Staff Sgt. Jeremy O’Shea, 2nd Battalion, 8th Cavalry Regiment, 1st Brigade Combat Team, 1st Cavalry Division, fires his rifle at silhouette targets Aug. 29 at the Hicksville Gun Range in Gatesville. The safety range was open to Ironhorse soldiers and spouses. About 70 firers participated.

Spc. Fred Brown | U.S. Army

GATESVILLE — In order to afford privately owned firearm owners the same safety opportunities as motorcycle riders, the 1st “Ironhorse” Brigade Combat Team, 1st Cavalry Division, hosted safety training at the Hicksville Gun Range in Gatesville on Aug. 29.

“From time to time everyone needs safety reinforcement,” said Staff Sgt. Alfred Dickens, the Ironhorse master gunner. “I have seen competitive shooters make mistakes. Professionals, who do this for a living, make mistakes, too. No one is above it.”

After spreading the word about the upcoming training for gun owners, about 70 Ironhorse soldiers and spouses signed up.

“I enjoy shooting and have been since I was a kid,” said Staff Sgt. Rockney Rhodes, an infantryman. “It is just fun to come out here and shoot to relieve some stress, shoot some rounds down range and just have fun.”

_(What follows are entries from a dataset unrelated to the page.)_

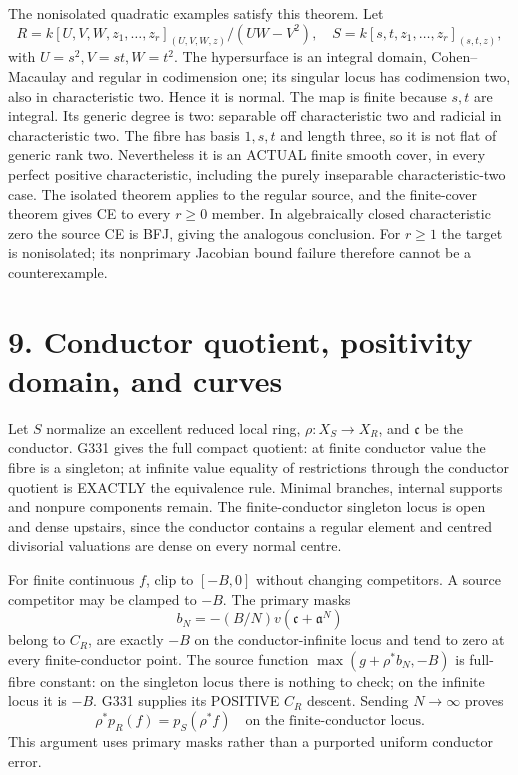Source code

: \documentclass[11pt]{article}
\begin{document}
The nonisolated quadratic examples satisfy this theorem. Let
\[
R=k[U,V,W,z_1,\ldots,z_r]_{(U,V,W,z)}/(UW-V^2),
\quad S=k[s,t,z_1,\ldots,z_r]_{(s,t,z)},
\]
with \(U=s^2,V=st,W=t^2\). The hypersurface is an integral domain, Cohen--Macaulay and regular in codimension one; its singular locus has codimension two, also in characteristic two. Hence it is normal. The map is finite because \(s,t\) are integral. Its generic degree is two: separable off characteristic two and radicial in characteristic two. The fibre has basis \(1,s,t\) and length three, so it is not flat of generic rank two. Nevertheless it is an ACTUAL finite smooth cover, in every perfect positive characteristic, including the purely inseparable characteristic-two case. The isolated theorem applies to the regular source, and the finite-cover theorem gives CE to every \(r\ge0\) member. In algebraically closed characteristic zero the source CE is BFJ, giving the analogous conclusion. For \(r\ge1\) the target is nonisolated; its nonprimary Jacobian bound failure therefore cannot be a counterexample.

\section{9. Conductor quotient, positivity domain, and curves}

Let \(S\) normalize an excellent reduced local ring, \(\rho:X_S\to X_R\), and \(\mathfrak c\) be the conductor. G331 gives the full compact quotient: at finite conductor value the fibre is a singleton; at infinite value equality of restrictions through the conductor quotient is EXACTLY the equivalence rule. Minimal branches, internal supports and nonpure components remain. The finite-conductor singleton locus is open and dense upstairs, since the conductor contains a regular element and centred divisorial valuations are dense on every normal centre.

For finite continuous \(f\), clip to \([-B,0]\) without changing competitors. A source competitor may be clamped to \(-B\). The primary masks
\[
b_N=-(B/N)v(\mathfrak c+\mathfrak a^N)
\]
belong to \(C_R\), are exactly \(-B\) on the conductor-infinite locus and tend to zero at every finite-conductor point. The source function \(\max(g+\rho^*b_N,-B)\) is full-fibre constant: on the singleton locus there is nothing to check; on the infinite locus it is \(-B\). G331 supplies its POSITIVE \(C_R\) descent. Sending \(N\to\infty\) proves
\[
\rho^*p_R(f)=p_S(\rho^*f)
\quad\text{on the finite-conductor locus}.
\]
This argument uses primary masks rather than a purported uniform conductor error.
\end{document}
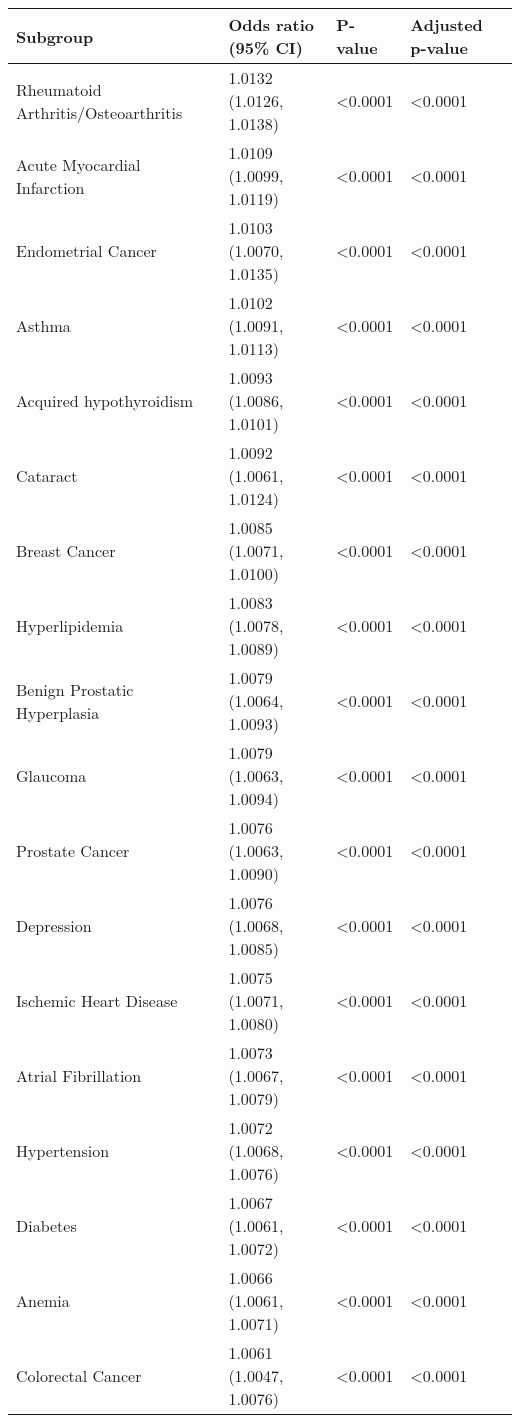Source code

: \begin{table}[ht]
\centering
\begin{tabular}{llll}
  \hline
Subgroup & Odds ratio (95\% CI) & P-value & Adjusted p-value \\ 
  \hline
Rheumatoid Arthritis/Osteoarthritis & 1.0132 (1.0126, 1.0138) & \textless 0.0001 & \textless 0.0001 \\ 
  Acute Myocardial Infarction & 1.0109 (1.0099, 1.0119) & \textless 0.0001 & \textless 0.0001 \\ 
  Endometrial Cancer & 1.0103 (1.0070, 1.0135) & \textless 0.0001 & \textless 0.0001 \\ 
  Asthma & 1.0102 (1.0091, 1.0113) & \textless 0.0001 & \textless 0.0001 \\ 
  Acquired hypothyroidism & 1.0093 (1.0086, 1.0101) & \textless 0.0001 & \textless 0.0001 \\ 
  Cataract & 1.0092 (1.0061, 1.0124) & \textless 0.0001 & \textless 0.0001 \\ 
  Breast Cancer & 1.0085 (1.0071, 1.0100) & \textless 0.0001 & \textless 0.0001 \\ 
  Hyperlipidemia & 1.0083 (1.0078, 1.0089) & \textless 0.0001 & \textless 0.0001 \\ 
  Benign Prostatic Hyperplasia & 1.0079 (1.0064, 1.0093) & \textless 0.0001 & \textless 0.0001 \\ 
  Glaucoma & 1.0079 (1.0063, 1.0094) & \textless 0.0001 & \textless 0.0001 \\ 
  Prostate Cancer & 1.0076 (1.0063, 1.0090) & \textless 0.0001 & \textless 0.0001 \\ 
  Depression & 1.0076 (1.0068, 1.0085) & \textless 0.0001 & \textless 0.0001 \\ 
  Ischemic Heart Disease & 1.0075 (1.0071, 1.0080) & \textless 0.0001 & \textless 0.0001 \\ 
  Atrial Fibrillation & 1.0073 (1.0067, 1.0079) & \textless 0.0001 & \textless 0.0001 \\ 
  Hypertension & 1.0072 (1.0068, 1.0076) & \textless 0.0001 & \textless 0.0001 \\ 
  Diabetes & 1.0067 (1.0061, 1.0072) & \textless 0.0001 & \textless 0.0001 \\ 
  Anemia & 1.0066 (1.0061, 1.0071) & \textless 0.0001 & \textless 0.0001 \\ 
  Colorectal Cancer & 1.0061 (1.0047, 1.0076) & \textless 0.0001 & \textless 0.0001 \\ 

\end{tabular}
\end{table}
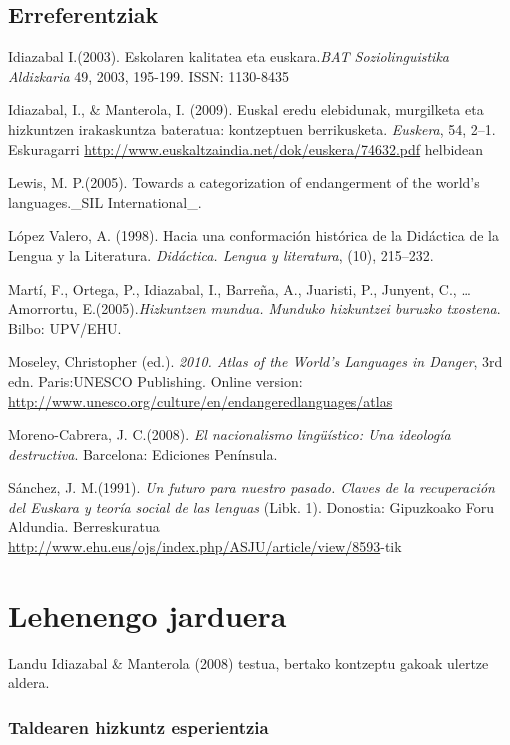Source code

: \documentclass[
]{book}
\begin{document}
\hypertarget{erreferentziak}{%
\section{Erreferentziak}\label{erreferentziak}}

Idiazabal I.(2003). Eskolaren kalitatea eta euskara.\emph{BAT Soziolinguistika Aldizkaria} 49, 2003, 195-199. ISSN: 1130-8435

Idiazabal, I., \& Manterola, I. (2009). Euskal eredu elebidunak, murgilketa eta hizkuntzen irakaskuntza bateratua: kontzeptuen berrikusketa. \emph{Euskera}, 54, 2--1. Eskuragarri \url{http://www.euskaltzaindia.net/dok/euskera/74632.pdf} helbidean

Lewis, M. P.(2005). Towards a categorization of endangerment of the world's languages.\_SIL International\_.

López Valero, A. (1998). Hacia una conformación histórica de la Didáctica de la Lengua y la Literatura. \emph{Didáctica. Lengua y literatura}, (10), 215--232.

Martí, F., Ortega, P., Idiazabal, I., Barreña, A., Juaristi, P., Junyent, C., \ldots{} Amorrortu, E.(2005).\emph{Hizkuntzen mundua. Munduko hizkuntzei buruzko txostena}. Bilbo: UPV/EHU.

Moseley, Christopher (ed.). \emph{2010. Atlas of the World's Languages in Danger}, 3rd edn. Paris:UNESCO Publishing. Online version: \url{http://www.unesco.org/culture/en/endangeredlanguages/atlas}

Moreno-Cabrera, J. C.(2008). \emph{El nacionalismo lingüístico: Una ideología destructiva}. Barcelona: Ediciones Península.

Sánchez, J. M.(1991). \emph{Un futuro para nuestro pasado. Claves de la recuperación del Euskara y teoría social de las lenguas} (Libk. 1). Donostia: Gipuzkoako Foru Aldundia. Berreskuratua \href{http://www.ehu.eus/ojs/index.php/ASJU/article/view/8593-\%28e\%29tik}{http://www.ehu.eus/ojs/index.php/ASJU/article/view/8593}-tik

\hypertarget{lehenengo-jarduera}{%
\chapter*{Lehenengo jarduera}\label{lehenengo-jarduera}}

Landu Idiazabal \& Manterola (2008) testua, bertako kontzeptu gakoak ulertze aldera.

\hypertarget{taldearen-hizkuntz-esperientzia}{%
\subsection{Taldearen hizkuntz esperientzia}\label{taldearen-hizkuntz-esperientzia}}
\end{document}

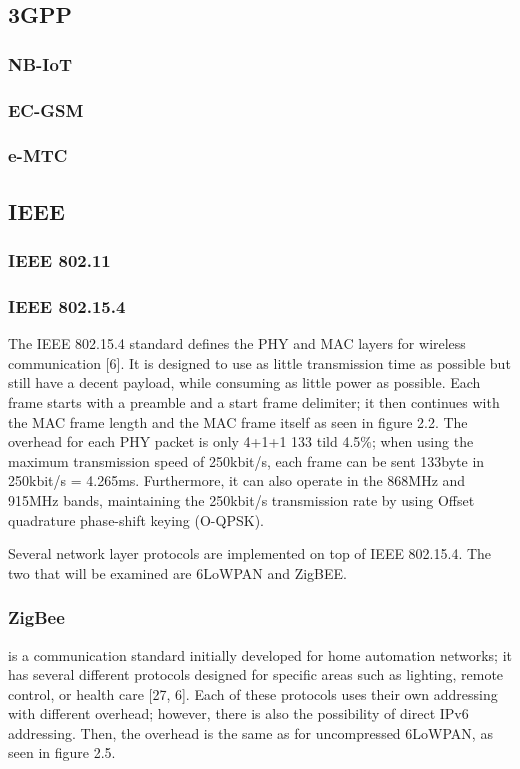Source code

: \subsection{3GPP}
\subsubsection{NB-IoT}
\subsubsection{EC-GSM}
\subsubsection{e-MTC}


\subsection{IEEE}
\subsubsection{IEEE 802.11}

\subsubsection{IEEE 802.15.4}
The IEEE 802.15.4 standard defines the PHY and MAC layers for wireless communication [6].
It is designed to use as little transmission time as possible but still have a decent payload,
	while consuming as little power as possible.
Each frame starts with a preamble and a start frame delimiter;
	it then continues with the MAC frame length and the MAC frame itself as seen in figure 2.2.
The overhead for each PHY packet is only 4+1+1 133 tild 4.5\%;
	when
using the maximum transmission speed of 250kbit/s,
	each frame can be sent 133byte in 250kbit/s = 4.265ms.
Furthermore,
	it can also operate in the 868MHz and 915MHz bands,
	maintaining the 250kbit/s transmission rate by using Offset quadrature phase-shift keying (O-QPSK).

Several network layer protocols are implemented on top of IEEE 802.15.4.
The two that will be examined are 6LoWPAN and ZigBEE.

\subsubsection{ZigBee} 
is a communication standard initially developed for home automation
networks; it has several different protocols designed for specific areas such
as lighting, remote control, or health care [27, 6]. Each of these protocols
uses their own addressing with different overhead; however, there is also the
possibility of direct IPv6 addressing. Then, the overhead is the same as for
uncompressed 6LoWPAN, as seen in figure 2.5.

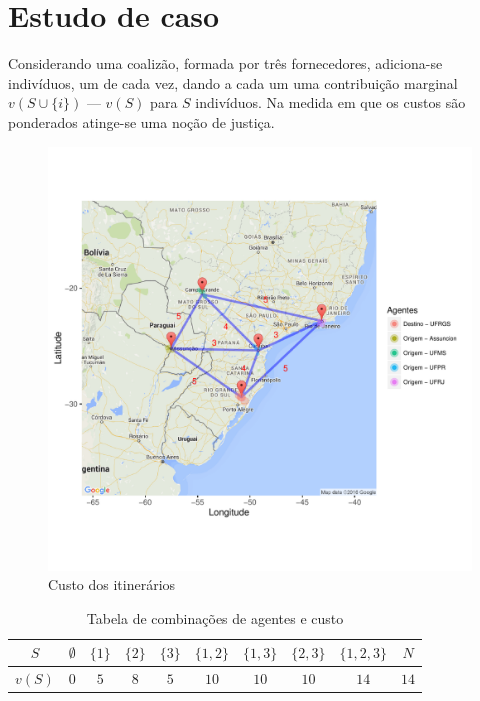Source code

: \documentclass[
	article,			        %
	11pt,				          %
	oneside,			        %
	a4paper,			        %
	english,			        %
	brazil,				        %
	sumario=tradicional
]{abntex2}\usepackage[]{graphicx}\usepackage[]{color}
\makeatletter
\def\maxwidth{ %
  \ifdim\Gin@nat@width>\linewidth
    \linewidth
  \else
    \Gin@nat@width
  \fi
}
\newenvironment{knitrout}{}{} %
\makeatother
\begin{document}
\section{Estudo de caso}
\label{sec:R}

Considerando uma coalizão, formada por três fornecedores, adiciona-se indivíduos, um de cada vez, dando a cada um uma contribuição marginal $v(S \cup \{i\})$ --- $v(S)$ para $S$ indivíduos. Na medida em que os custos são ponderados atinge-se uma noção de justiça.

\begin{knitrout}
\color{fgcolor}\begin{figure}[H]

{\centering \includegraphics[width=\maxwidth]{figure/unnamed-chunk-2-1} 

}

\caption[Custo dos itinerários]{Custo dos itinerários}\label{fig:unnamed-chunk-2}
\end{figure}


\end{knitrout}

\begin{table}[!h]
  \centering
  \caption{Tabela de combinações de agentes e custo}
  \label{Tab1}
  \begin{tabular}{@{}cccccccccc@{}}
  \toprule
    $S$    & $\emptyset$ & $\{1\}$ & $\{2\}$ & $\{3\}$ & $\{1,2\}$ & $\{1,3\}$ & $\{2,3\}$ &     $\{1,2,3\}$ & $N$  \\ \midrule
    $v(S)$ & $0$         & $5$     & $8$     & $5$     & $10$      & $10$      & $10$      &     $14$        & $14$ \\ \bottomrule
  \end{tabular}
\end{table}
\end{document}
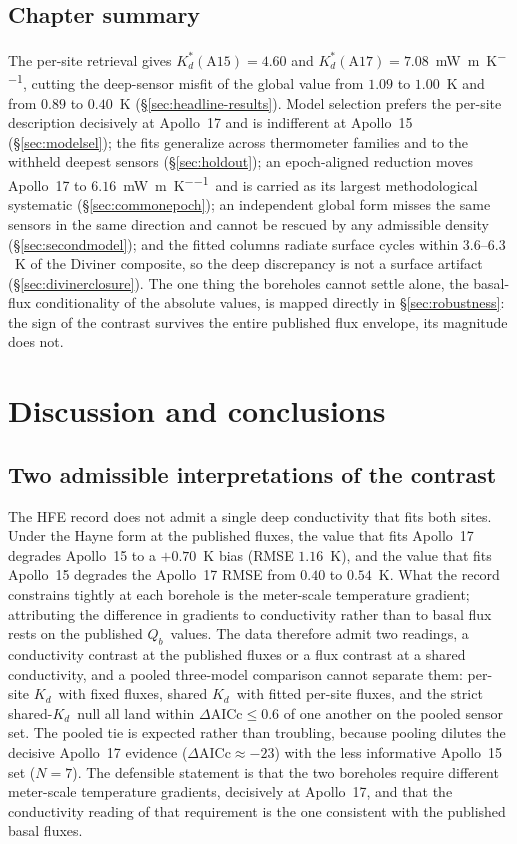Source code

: \documentclass[11pt,a4paper,oneside]{report}
\newcommand{\Kd}{\ensuremath{K_d}}
\newcommand{\Kds}{\ensuremath{K_d^{*}}}
\newcommand{\Qb}{\ensuremath{Q_b}}
\newcommand{\mWmK}{\si{\milli\watt\per\meter\per\kelvin}}
\begin{document}
\section*{Chapter summary}
The per-site retrieval gives $\Kds(\mathrm{A15})=4.60$ and
$\Kds(\mathrm{A17})=7.08$~\mWmK, cutting the deep-sensor misfit of
the global value from $1.09$ to $1.00$~K and from $0.89$ to $0.40$~K
(\S\ref{sec:headline-results}). Model selection prefers the per-site
description decisively at Apollo~17 and is indifferent at Apollo~15
(\S\ref{sec:modelsel}); the fits generalize across thermometer
families and to the withheld deepest sensors (\S\ref{sec:holdout});
an epoch-aligned reduction moves Apollo~17 to $6.16$~\mWmK\ and is
carried as its largest methodological systematic
(\S\ref{sec:commonepoch}); an independent global form misses the same
sensors in the same direction and cannot be rescued by any admissible
density (\S\ref{sec:secondmodel}); and the fitted columns radiate
surface cycles within $3.6$--$6.3$~K of the Diviner composite, so the
deep discrepancy is not a surface artifact
(\S\ref{sec:divinerclosure}). The one thing the boreholes cannot
settle alone, the basal-flux conditionality of the absolute values,
is mapped directly in \S\ref{sec:robustness}: the sign of the
contrast survives the entire published flux envelope, its magnitude
does not.

\chapter{Discussion and conclusions}\label{ch:discussion}

\section{Two admissible interpretations of the contrast}\label{sec:tworeadings}
The HFE record does not admit a single deep conductivity that fits
both sites. Under the Hayne form at the published fluxes, the value
that fits Apollo~17 degrades Apollo~15 to a $+0.70$~K bias (RMSE
$1.16$~K), and the value that fits Apollo~15 degrades the Apollo~17
RMSE from $0.40$ to $0.54$~K. What the record constrains tightly at
each borehole is the meter-scale temperature gradient; attributing
the difference in gradients to conductivity rather than to basal flux
rests on the published \Qb\ values. The data therefore admit two
readings, a conductivity contrast at the published fluxes or a flux
contrast at a shared conductivity, and a pooled three-model
comparison cannot separate them: per-site \Kd\ with fixed fluxes,
shared \Kd\ with fitted per-site fluxes, and the strict shared-\Kd\
null all land within $\Delta\mathrm{AICc}\le0.6$ of one another on
the pooled sensor set. The pooled tie is expected rather than
troubling, because pooling dilutes the decisive Apollo~17 evidence
($\Delta\mathrm{AICc}\approx-23$) with the less informative Apollo~15
set ($N=7$). The defensible statement is that the two boreholes
require different meter-scale temperature gradients, decisively at
Apollo~17, and that the conductivity reading of that requirement is
the one consistent with the published basal fluxes.
\end{document}
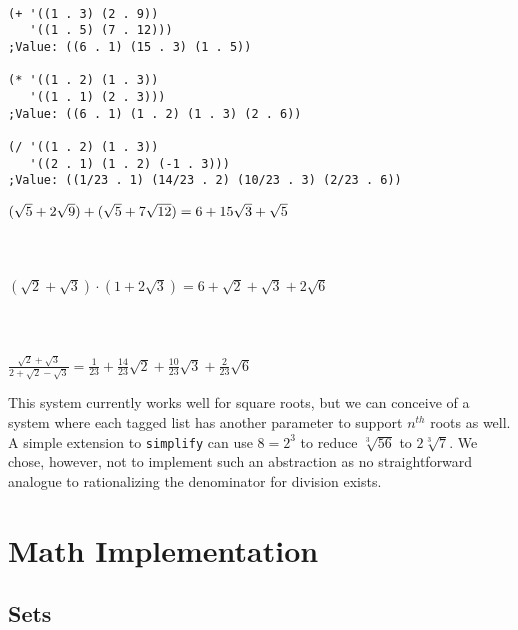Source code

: \documentclass{article}
\begin{document}
 \begin{minipage}[t]{0.5\textwidth}
\begin{verbatim}

(+ '((1 . 3) (2 . 9))
   '((1 . 5) (7 . 12)))
;Value: ((6 . 1) (15 . 3) (1 . 5))

(* '((1 . 2) (1 . 3))
   '((1 . 1) (2 . 3)))
;Value: ((6 . 1) (1 . 2) (1 . 3) (2 . 6))

(/ '((1 . 2) (1 . 3))
   '((2 . 1) (1 . 2) (-1 . 3)))
;Value: ((1/23 . 1) (14/23 . 2) (10/23 . 3) (2/23 . 6))

\end{verbatim}
\end{minipage}
\begin{minipage}[t]{0.5\textwidth}
$\\(\sqrt{5}+2\sqrt{9})+(\sqrt{5} + 7\sqrt{12}) = 6 + 15 \sqrt{3} + \sqrt{5}$\\ \\ \\ \\
$(\sqrt{2} + \sqrt{3}) \cdot (1 + 2\sqrt{3}) = 6 + \sqrt{2} + \sqrt{3} + 2\sqrt{6}$ \\ \\ \\ \\
$\frac{\sqrt{2} + \sqrt{3}}{2 + \sqrt{2} - \sqrt{3}} = \frac{1}{23} + \frac{14}{23}\sqrt{2} + \frac{10}{23} \sqrt{3} + \frac{2}{23} \sqrt{6}$\\
\end{minipage}

                
                This system currently works well for square roots, but we can conceive of a system where each tagged list has another parameter to support $n^{th}$ roots as well. A simple extension to \texttt{simplify} can use $8 = 2^3$ to reduce $\sqrt[3]{56}$ to $2\sqrt[3]{7}$. We chose, however, not to implement such an abstraction as no straightforward analogue to rationalizing the denominator for division exists.
            
        
    
    \section{Math Implementation}
        
        \subsection{Sets}
            
\end{document}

Adding to the safety instruction, the brigade also invited local experts.

Instructors from the concealed handgun license course for the state of Texas were invited to speak to the participants about weapon storage, what Texas considers safely stored, how to properly transport weapons and the registration process.

Before participants were allowed to fire their weapons, they were required, at a minimum, to wear eye and ear protection. If shooters were used to gloves, they were encouraged to wear those as well.

Participants used their personal weapons to better familiarize with them.

“We sometimes don’t have a lot of time on our off time to get out here, sharpen our skills, and to keep proper weapons handling in the forefront of their minds,” said David Sullivan, the Ironhorse safety officer.

The most common safety mistake firearm owners make is complacency, he said.

“You can never assume a weapon is clear,” Sullivan said. “You have to clear it yourself. We have had a few incidences where we have had soldiers injured, because they failed to clear their weapon correctly ... if they get complacent, they start to take shortcuts and then get injured.”

Dickens said this training was specifically aimed toward younger soldiers who have never handled firearms outside the Army but then purchase one they aren’t familiar with.

“This will hopefully introduce them to people who ... can teach them, coach them, and mentor them,” Dickens said. “But the takeaway is, first and foremost, safety.”